Saturday, September 25, 2010

Preservation

Well aside from working on the garage with Tara last night (and hopefully she'll post about that, since she has some very nice pictures on her camera of the progress we made, hint hint), I've been continuing to chip away at the musty old book contingent here at the Best Little Hoardhouse in Massachusetts. I've gotten all the books save a single antique several-volume set of The History of Rome out of the piano room, and Tara even took the bookcase that was behind the piano (with Mom's permission) over to her house to use in her library. I'm itching to fix up that Steinway now, since there is now room to play the thing.

That was the last load. This week I took all the ones from the last remaining bookcase in the stairs/hallway to the attic (which tiny space has three built-in bookcases!), and then I started on the living room ones.

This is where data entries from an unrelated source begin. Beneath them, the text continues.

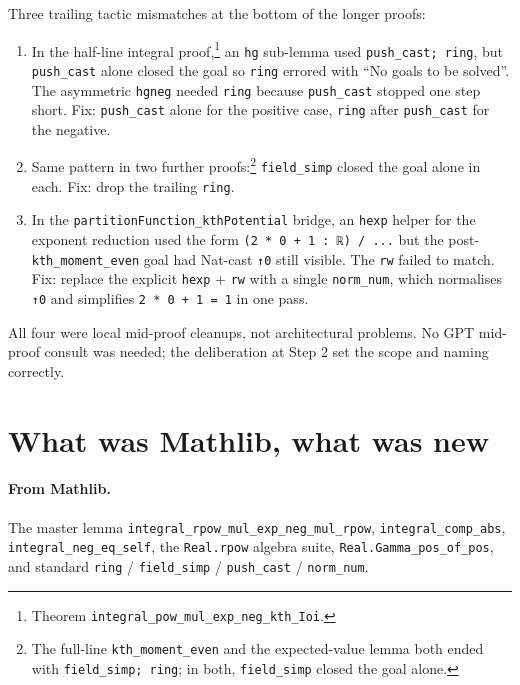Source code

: \documentclass[11pt]{article}
\begin{document}
Three trailing tactic mismatches at the bottom of the longer proofs:

\begin{enumerate}[leftmargin=1.5em]
\item In the half-line integral proof,\footnote{Theorem
  \texttt{integral\_pow\_mul\_exp\_neg\_kth\_Ioi}.} an \texttt{hg}
  sub-lemma used \texttt{push\_cast; ring}, but \texttt{push\_cast}
  alone closed the goal so \texttt{ring} errored with ``No goals to
  be solved''. The asymmetric \texttt{hgneg} needed \texttt{ring}
  because \texttt{push\_cast} stopped one step short. Fix:
  \texttt{push\_cast} alone for the positive case, \texttt{ring}
  after \texttt{push\_cast} for the negative.
\item Same pattern in two further proofs:\footnote{The full-line
  \texttt{kth\_moment\_even} and the expected-value lemma both ended
  with \texttt{field\_simp; ring}; in both, \texttt{field\_simp}
  closed the goal alone.} \texttt{field\_simp} closed the goal
  alone in each. Fix: drop the trailing \texttt{ring}.
\item In the \texttt{partitionFunction\_kthPotential} bridge, an
  \texttt{hexp} helper for the exponent reduction used the form
  \texttt{(2 * 0 + 1 : ℝ) / ...} but the post-\texttt{kth\_moment\_even}
  goal had Nat-cast \texttt{↑0} still visible. The \texttt{rw}
  failed to match. Fix: replace the explicit \texttt{hexp} +
  \texttt{rw} with a single \texttt{norm\_num}, which normalises
  \texttt{↑0} and simplifies \texttt{2 * 0 + 1 = 1} in one pass.
\end{enumerate}

All four were local mid-proof cleanups, not architectural problems.
No GPT mid-proof consult was needed; the deliberation at Step 2 set
the scope and naming correctly.

\section{What was Mathlib, what was new}

\paragraph{From Mathlib.} The master lemma
\texttt{integral\_rpow\_mul\_exp\_neg\_mul\_rpow},
\texttt{integral\_comp\_abs}, \texttt{integral\_neg\_eq\_self}, the
\texttt{Real.rpow} algebra suite, \texttt{Real.Gamma\_pos\_of\_pos},
and standard \texttt{ring} / \texttt{field\_simp} /
\texttt{push\_cast} / \texttt{norm\_num}.
\end{document}
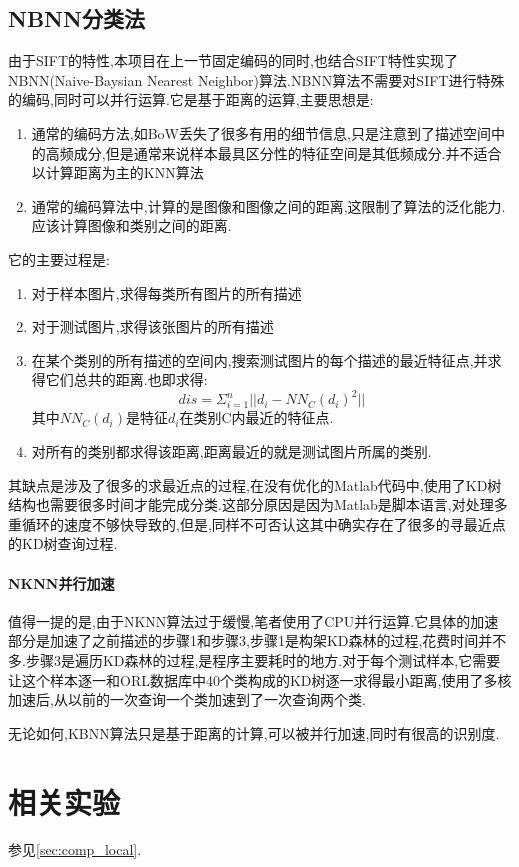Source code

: \subsection{NBNN分类法}
由于SIFT的特性,本项目在上一节固定编码的同时,也结合SIFT特性实现了NBNN(Naive-Baysian Nearest Neighbor)算法\cite{boiman2008defense}.NBNN算法不需要对SIFT进行特殊的编码,同时可以并行运算.它是基于距离的运算,主要思想是:
	\begin{enumerate}
		\item 通常的编码方法,如BoW丢失了很多有用的细节信息,只是注意到了描述空间中的高频成分,但是通常来说样本最具区分性的特征空间是其低频成分.并不适合以计算距离为主的KNN算法
		\item 通常的编码算法中,计算的是图像和图像之间的距离,这限制了算法的泛化能力.应该计算图像和类别之间的距离.
	\end{enumerate}
	它的主要过程是:
	\begin{enumerate}
		\item 对于样本图片,求得每类所有图片的所有描述
		\item 对于测试图片,求得该张图片的所有描述
		\item 在某个类别的所有描述的空间内,搜索测试图片的每个描述的最近特征点,并求得它们总共的距离.也即求得:
			\begin{equation}
				dis = \Sigma_{i=1}^n  || d_i - NN_C(d_i)^2||
			\end{equation}
			其中$NN_C(d_i)$是特征$d_i$在类别C内最近的特征点.
			
		\item 对所有的类别都求得该距离,距离最近的就是测试图片所属的类别.
	\end{enumerate}

其缺点是涉及了很多的求最近点的过程,在没有优化的Matlab代码中,使用了KD树结构也需要很多时间才能完成分类.这部分原因是因为Matlab是脚本语言,对处理多重循环的速度不够快导致的,但是,同样不可否认这其中确实存在了很多的寻最近点的KD树查询过程.

\paragraph{NKNN并行加速}
值得一提的是,由于NKNN算法过于缓慢,笔者使用了CPU并行运算.它具体的加速部分是加速了之前描述的步骤1和步骤3,步骤1是构架KD森林的过程,花费时间并不多.步骤3是遍历KD森林的过程,是程序主要耗时的地方.对于每个测试样本,它需要让这个样本逐一和ORL数据库中40个类构成的KD树逐一求得最小距离,使用了多核加速后,从以前的一次查询一个类加速到了一次查询两个类.\newline


无论如何,KBNN算法只是基于距离的计算,可以被并行加速,同时有很高的识别度.

\section{相关实验}
参见\ref{sec:comp_local}.
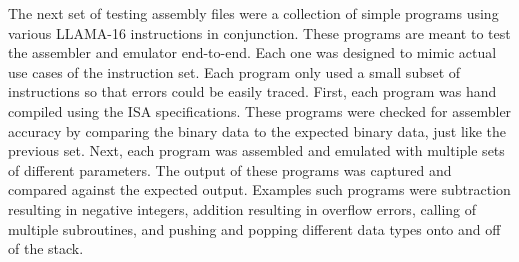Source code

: \documentclass[man,hidelinks,floatsintext]{apa7}
\begin{document}
The next set of testing assembly files were a collection of simple programs using various LLAMA-16 instructions in conjunction. These programs are meant to test the assembler and emulator end-to-end. Each one was designed to mimic actual use cases of the instruction set. Each program only used a small subset of instructions so that errors could be easily traced. First, each program was hand compiled using the ISA specifications. These programs were checked for assembler accuracy by comparing the binary data to the expected binary data, just like the previous set. Next, each program was assembled and emulated with multiple sets of different parameters. The output of these programs was captured and compared against the expected output. Examples such programs were subtraction resulting in negative integers, addition resulting in overflow errors, calling of multiple subroutines, and pushing and popping different data types onto and off of the stack.
\end{document}
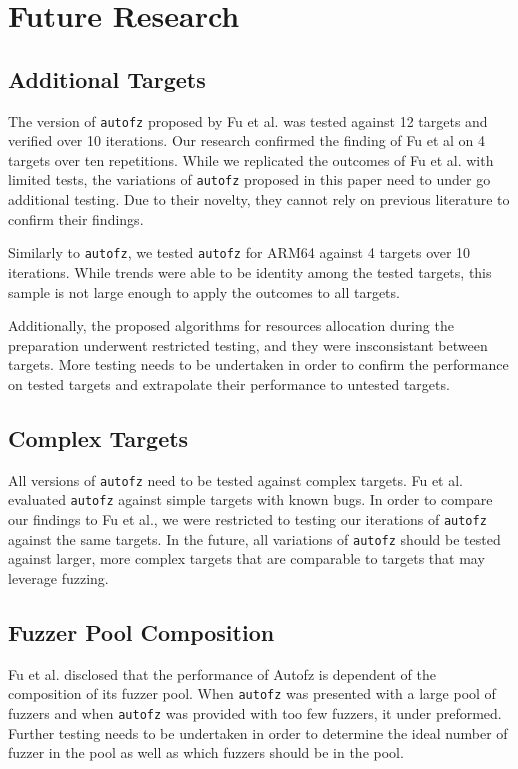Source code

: \section{Future Research}
\subsection{Additional Targets} The version of \texttt{autofz} proposed by Fu et al. 
was tested against 12 targets and verified over 10 iterations. Our research  
confirmed the finding of Fu et al on 4 targets over ten repetitions. While we 
replicated the outcomes of Fu et al. with limited tests, the variations 
of \texttt{autofz} proposed in this paper need to under go additional testing. Due to their 
novelty, they cannot rely on previous literature to confirm their findings.

Similarly to \texttt{autofz}, we tested \texttt{autofz} for ARM64 against 4 targets over 10 
iterations. While trends were able to be identity among the tested targets, this
sample is not large enough to apply the outcomes to all targets. 

Additionally, the proposed algorithms for resources allocation during the preparation
underwent restricted testing, and they were insconsistant between targets. 
More testing needs to be undertaken in order to confirm the performance on tested targets and
extrapolate their performance to untested targets.

\subsection{Complex Targets} All versions of \texttt{autofz} need to be tested against 
complex targets. Fu et al. evaluated \texttt{autofz} against simple targets with known bugs. In 
order to compare our findings to Fu et al., we were restricted to testing our 
iterations of \texttt{autofz} against the same targets. In the future, all variations of 
\texttt{autofz} should be tested against larger, more complex targets that are comparable to
targets that may leverage fuzzing.

\subsection{Fuzzer Pool Composition} Fu et al. disclosed that the performance of
Autofz is dependent of the composition of its fuzzer pool. When \texttt{autofz} was presented
with a large pool of fuzzers and when \texttt{autofz} was provided with too few fuzzers, it 
under preformed. Further testing needs to be undertaken in order to determine the ideal
number of fuzzer in the pool as well as which fuzzers should be in the pool.

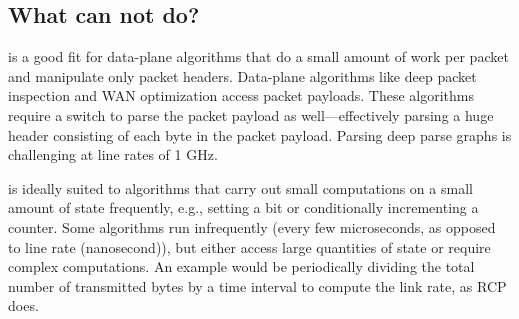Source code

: \subsection{What can \absmachine not do?}
\label{ss:limitations}

\absmachine is a good fit for data-plane algorithms that do a small amount of
work per packet and manipulate only packet headers. Data-plane algorithms like
deep packet inspection and WAN optimization access packet payloads. These
algorithms require a switch to parse the packet payload as well---effectively
parsing a huge header consisting of each byte in the packet payload. Parsing
deep parse graphs is challenging at line rates of 1 GHz.

\absmachine is ideally suited to algorithms that carry out small computations
on a small amount of state frequently, e.g., setting a bit or conditionally
incrementing a counter. Some algorithms run infrequently (every few
microseconds, as opposed to line rate (nanosecond)), but either access large
quantities of state or require complex computations. An example would be
periodically dividing the total number of transmitted bytes by a time interval
to compute the link rate, as RCP does.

The first things to go were a very musty set of Encyclopædia Brittanicas from 1939. Now, I had held onto these things myself as the entries on mythology were actually quite comprehensive, and mythology (Classical at least) is one of those subjects that was fairly well established in even the nineteenth century. The interpretations may have changed, but we don't really know any more of the facts about it (unless new texts have turned up, which usually they haven't). Which isn't to say they weren't otherwise very outdated. Adolf Hitler had a long article in there, but mostly it just said that he is (present tense) the leader of Germany and We Have A Very Bad Feeling About Him. So, no, not very useful.

They were in a cabinet, which I opened while I was considering whether I should toss them too. As soon as I opened the door I started sneezing. That would be a yes. They went.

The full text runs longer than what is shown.